January | 2010 | ModeShape

January 29, 2010 • 3:31 pm 1

The shape of your information

This is the first in a series of posts about specific features in the JCR API. We start with node types because they’re such an important and empowering feature of JCR, and critical to so many other features.

We are inundated with data stores: relational databases, file systems, repositories, document stores, or proprietary systems. Newer stores, like data grids and distributed (e.g., “NoSQL”) databases, are likely on the horizon (if not already in use). How do we write applications that use all this valuable information without copying it (horrors!) and without resorting to lots of different APIs? And how much work will it take to update our applications as new information becomes available or the existing information evolves?

Fortunately there are different approaches to federation, which means we get to pick the one that best suits our needs. One such approach is warehouses and ETL, but technically that’s copying and not federation. Another approach is using relational-based technologies like the Teiid project, which uses a relational engine to do the heavy lifting, and provides a virtual database complete with SQL, JDBC and ODBC support to give applications a way of interacting with the data using tables that mirror what the application wants/needs. It is a database – it just gets the data from other sources. This is perfect for some use cases, but for others the relational nature of the interaction is less than ideal.

ModeShape uses a graph-oriented approach that works well in cases where the information is hierarchical and/or has a structure that evolves over time. ModeShape is a JCR implementation that looks and behaves like a regular JCR repository, except that it federates in real-time some (or all) of the content from other systems. In fact, ModeShape doesn’t even have to federate any information, and in such cases it works just like any other JCR implementation (albeit with a wider selection of persistent storage options via its connectors).

ModeShape can do this because of the power and flexibility of the JCR API, which uses a graph of nodes and properties. These nodes form a simple tree, but use properties to create relationships or references to other nodes [1]. Here’s a simple representation:

This approach makes the JCR API very good at exposing information with varying and evolving structure, whether that information exists within the repository itself or defined by and housed in other external systems.

Of course, very generic data structures can have their own challenges. Flexible and abstract stores place few constraints on how you organize your data, but that means you need another way of describing or constraining the structure and shape of your information.

Node types

The JCR API solves this issue very nicely by using a simple but very powerful system of node types. Every node in a JCR repository has a primary type that defines the names, types, and characteristics of the properties and children that the node may (or must) have. Additionally, each node may have one or more mixin types that further define properties and children that beyond those defined by the primary type. You can add mixin types at any time, and can even remove them at any time as long as doing so doesn’t violate the primary type or remaining mixin types.

JCR node types dictate the kinds of properties that can (or must) exist on a node, and can constrain the property’s name, the number and type of values allowed, default values, constraints on the values, whether the property must exist, whether/how to change property, whether the values are queryable and searchable, and the kinds of query operators that apply to the values. All of these are optional, so it’s actually possible to define a node type that can allow any number of properties with any name and any values. JCR calls these property definitions without a name pattern/constraint “residual” properties, because they apply only if there isn’t a more applicable and specific “non-residual” property definition. Node types are also capable of dictating the names, types and order of child nodes. Node types can also define residual child node definitions for cases where a node can contain children with any name and type. Like residual property definitions, these are only used if there isn’t a child definition that is more specific. And node types support inheritance, so it’s possible to reuse and extend other node types. It is even possible to override and further constraint property and child definitions inherited from supertypes.

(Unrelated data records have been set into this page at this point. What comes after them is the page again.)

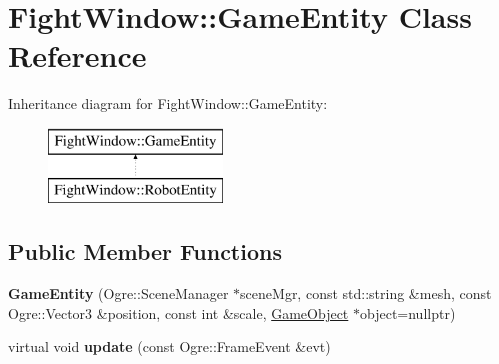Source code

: \hypertarget{class_fight_window_1_1_game_entity}{}\section{Fight\+Window\+:\+:Game\+Entity Class Reference}
\label{class_fight_window_1_1_game_entity}
Inheritance diagram for Fight\+Window\+:\+:Game\+Entity\+:\begin{figure}[H]
\begin{center}
\leavevmode
\includegraphics[height=2.000000cm]{class_fight_window_1_1_game_entity}
\end{center}
\end{figure}
\subsection*{Public Member Functions}
\begin{DoxyCompactItemize}
\item 
{\bfseries Game\+Entity} (Ogre\+::\+Scene\+Manager $\ast$scene\+Mgr, const std\+::string \&mesh, const Ogre\+::\+Vector3 \&position, const int \&scale, \hyperlink{class_game_object}{Game\+Object} $\ast$object=nullptr)\hypertarget{class_fight_window_1_1_game_entity_a984f2e6b2fdcdf778e4e2294542f3349}{}\label{class_fight_window_1_1_game_entity_a984f2e6b2fdcdf778e4e2294542f3349}

\item 
virtual void {\bfseries update} (const Ogre\+::\+Frame\+Event \&evt)\hypertarget{class_fight_window_1_1_game_entity_a5adcae63b3072bacdb0bbc80de8c8767}{}\label{class_fight_window_1_1_game_entity_a5adcae63b3072bacdb0bbc80de8c8767}

\end{DoxyCompactItemize}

Know your types – and how to use them

Carefully selecting, defining, extending, and using node types in a JCR repository provides an incredible amount of control over your information and can let your information take on its natural shape. In cases where you do want to constraint the structure, use a primary type with no residual properties or children ensures that the nodes always fit the desired shape. In cases where flexibility is more important, use a primary type that allows any properties and any children (e.g., the “nt:unstructured” built-in node type).

Of course, most situations are probably somewhere in the middle, and this is where mixins shine. Create these nodes using a liberal primary type (like “nt:structured”), and then on a node-by-node basis add mixins defining various “facets” or “characteristics” needed to capture the desired information. For example, the “mix:created” mixin node type defines a “jcr:created” date property and a “jcr:createdBy” string property, and can be mixed into any node where there’s a need to store the “creation” information. This mixin can even be removed from a node without having to remove the properties!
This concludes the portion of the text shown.